Ga verder naar hoofdinhoud

Sjablonen maken met algemene variabelen

Gebruik variabelen om sjablonen te maken met de syntaxis $variable of [[variable]].

  1. Navigeer naar de instellingen van uw dashboard en selecteer Variabelen aan de linkerkant.

  2. Stel Type in op Query en selecteer uw Cognite Data Source als gegevensbron.

  3. Voer in het veld Query de query in om assets van CDF op te halen en te filteren.

    Deze query haalt assets op met de parameter parentIds=[123] en filtert de resultaten op name die overeenkomt met de reguliere expressie test-.*:

    assets{parentIds=[123], name=~"test-.*"}
    tip

    Voor een lijst met geldige parameters raadpleegt u de API-documentatie.

    Zie ook dit artikel voor meer informatie over het filteren van de resultaten.

    U kunt de variabelen aanpassen aan de query, bijvoorbeeld als u een variabele met meerdere waarden hebt, zoals ts{assetIds=[${variable:csv}]}.

    Als u meerdere assets selecteert in de vervolgkeuzelijst, worden de waarden van de variabelen gescheiden door komma's.

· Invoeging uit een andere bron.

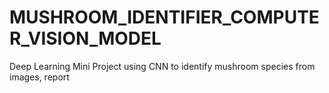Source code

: # MUSHROOM_IDENTIFIER_COMPUTER_VISION_MODEL
Deep Learning Mini Project using CNN to identify mushroom species from images, report 
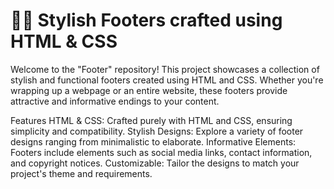 # 👣🎨 Stylish Footers crafted using HTML & CSS

Welcome to the "Footer" repository! This project showcases a collection of stylish and functional footers created using HTML and CSS. 
Whether you're wrapping up a webpage or an entire website, these footers provide attractive and informative endings to your content.

Features
HTML & CSS: Crafted purely with HTML and CSS, ensuring simplicity and compatibility.
Stylish Designs: Explore a variety of footer designs ranging from minimalistic to elaborate.
Informative Elements: Footers include elements such as social media links, contact information, and copyright notices.
Customizable: Tailor the designs to match your project's theme and requirements.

Lees meer over de opties voor de indeling van variabelen in de Grafana-documentatie.

  4. Selecteer Bijwerken.

Geneste (gekoppelde) variabelen

Met geneste variabelen kunt u een sjabloon maken om tijdreeksen te visualiseren voor een vertakking van de assetsubstructuur. Gebruikers kunnen dan navigeren door de substructuur.

  1. Maak de nodige geneste variabelen.

    Variabelen koppelen
  2. Gebruik de variabele als assetfilter op het dashboard.

    De variabele gebruiken op het dashboard
  3. Gebruikers kunnen assets kiezen op elk niveau van de hiërarchie.